Das LG hat bei seiner Berechnung angenommen, dass alle genannten Arbeitnehmer, deren Identität nicht bekannt ist, kinderlos sind und das 23. Lebensjahr bereits vollendet haben. Diese Annahme ist jedoch nicht ausreichend durch belastbare Beweise gestützt. In der Praxis wäre es erforderlich, dass das Gericht klare Anhaltspunkte für solche Tatsachen vorlegt, bevor es spezifische Zuschläge, wie den für kinderlose Arbeitnehmer, auf die Beiträge zur Pflegeversicherung anwendet.
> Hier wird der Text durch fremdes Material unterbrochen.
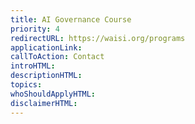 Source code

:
 ```yaml
---
title: AI Governance Course
priority: 4
redirectURL: https://waisi.org/programs
applicationLink:
callToAction: Contact
introHTML:
descriptionHTML:
topics:
whoShouldApplyHTML:
disclaimerHTML:
---
```

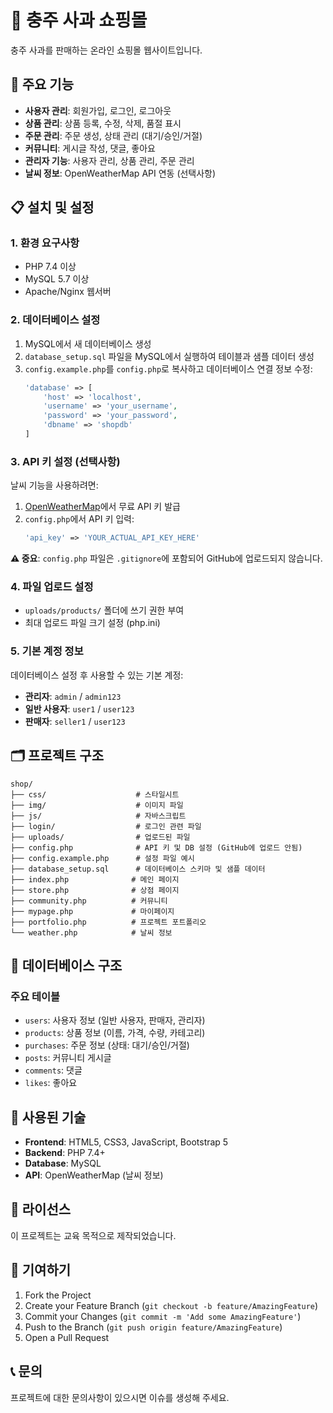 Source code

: # 🍎 충주 사과 쇼핑몰

충주 사과를 판매하는 온라인 쇼핑몰 웹사이트입니다.

## 🚀 주요 기능

- **사용자 관리**: 회원가입, 로그인, 로그아웃
- **상품 관리**: 상품 등록, 수정, 삭제, 품절 표시
- **주문 관리**: 주문 생성, 상태 관리 (대기/승인/거절)
- **커뮤니티**: 게시글 작성, 댓글, 좋아요
- **관리자 기능**: 사용자 관리, 상품 관리, 주문 관리
- **날씨 정보**: OpenWeatherMap API 연동 (선택사항)

## 📋 설치 및 설정

### 1. 환경 요구사항
- PHP 7.4 이상
- MySQL 5.7 이상
- Apache/Nginx 웹서버

### 2. 데이터베이스 설정
1. MySQL에서 새 데이터베이스 생성
2. `database_setup.sql` 파일을 MySQL에서 실행하여 테이블과 샘플 데이터 생성
3. `config.example.php`를 `config.php`로 복사하고 데이터베이스 연결 정보 수정:
   ```php
   'database' => [
       'host' => 'localhost',
       'username' => 'your_username',
       'password' => 'your_password',
       'dbname' => 'shopdb'
   ]
   ```

### 3. API 키 설정 (선택사항)
날씨 기능을 사용하려면:

1. [OpenWeatherMap](https://openweathermap.org/api)에서 무료 API 키 발급
2. `config.php`에서 API 키 입력:
   ```php
   'api_key' => 'YOUR_ACTUAL_API_KEY_HERE'
   ```

**⚠️ 중요**: `config.php` 파일은 `.gitignore`에 포함되어 GitHub에 업로드되지 않습니다.

### 4. 파일 업로드 설정
- `uploads/products/` 폴더에 쓰기 권한 부여
- 최대 업로드 파일 크기 설정 (php.ini)

### 5. 기본 계정 정보
데이터베이스 설정 후 사용할 수 있는 기본 계정:
- **관리자**: `admin` / `admin123`
- **일반 사용자**: `user1` / `user123`
- **판매자**: `seller1` / `user123`

## 🗂️ 프로젝트 구조

```
shop/
├── css/                    # 스타일시트
├── img/                    # 이미지 파일
├── js/                     # 자바스크립트
├── login/                  # 로그인 관련 파일
├── uploads/                # 업로드된 파일
├── config.php              # API 키 및 DB 설정 (GitHub에 업로드 안됨)
├── config.example.php      # 설정 파일 예시
├── database_setup.sql      # 데이터베이스 스키마 및 샘플 데이터
├── index.php              # 메인 페이지
├── store.php              # 상점 페이지
├── community.php          # 커뮤니티
├── mypage.php             # 마이페이지
├── portfolio.php          # 프로젝트 포트폴리오
└── weather.php            # 날씨 정보
```

## 🔧 데이터베이스 구조

### 주요 테이블
- `users`: 사용자 정보 (일반 사용자, 판매자, 관리자)
- `products`: 상품 정보 (이름, 가격, 수량, 카테고리)
- `purchases`: 주문 정보 (상태: 대기/승인/거절)
- `posts`: 커뮤니티 게시글
- `comments`: 댓글
- `likes`: 좋아요

## 🎨 사용된 기술

- **Frontend**: HTML5, CSS3, JavaScript, Bootstrap 5
- **Backend**: PHP 7.4+
- **Database**: MySQL
- **API**: OpenWeatherMap (날씨 정보)

## 📝 라이선스

이 프로젝트는 교육 목적으로 제작되었습니다.

## 🤝 기여하기

1. Fork the Project
2. Create your Feature Branch (`git checkout -b feature/AmazingFeature`)
3. Commit your Changes (`git commit -m 'Add some AmazingFeature'`)
4. Push to the Branch (`git push origin feature/AmazingFeature`)
5. Open a Pull Request

## 📞 문의

프로젝트에 대한 문의사항이 있으시면 이슈를 생성해 주세요.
In der rechtlichen Betrachtung ist der Zweifel stets zugunsten des Angeklagten auszulegen. Das bedeutet, dass das Gericht in Fällen, in denen es keine ausreichenden Beweise für eine Annahme gibt, von den günstigsten Umständen für den Angeklagten ausgehen muss. Diese Vorgehensweise ist ein grundlegendes Prinzip im Strafverfahren, das sicherstellen soll, dass keine unzulässigen oder vermeintlichen Annahmen zu einer ungerechten Belastung des Angeklagten führen.
Die Bewertung von personenbezogenen Beitragszuschlägen, wie dem Zuschlag für kinderlose Arbeitnehmer, erfordert besondere Sorgfalt. Im Fall unbekannter Arbeitnehmer ist eine generelle Unterstellung, dass diese in die Kategorie kinderlos fallen, nicht haltbar. Solche Zuschläge sollten daher nicht ohne fundierte Basis angewendet werden. Dies steht im Einklang mit den Überlegungen des LG, als es ähnliche Regelungen bezüglich der Kirchensteuer in Bezug auf Unbekanntheit ansah und dort eine differenzierte Betrachtung vornahm.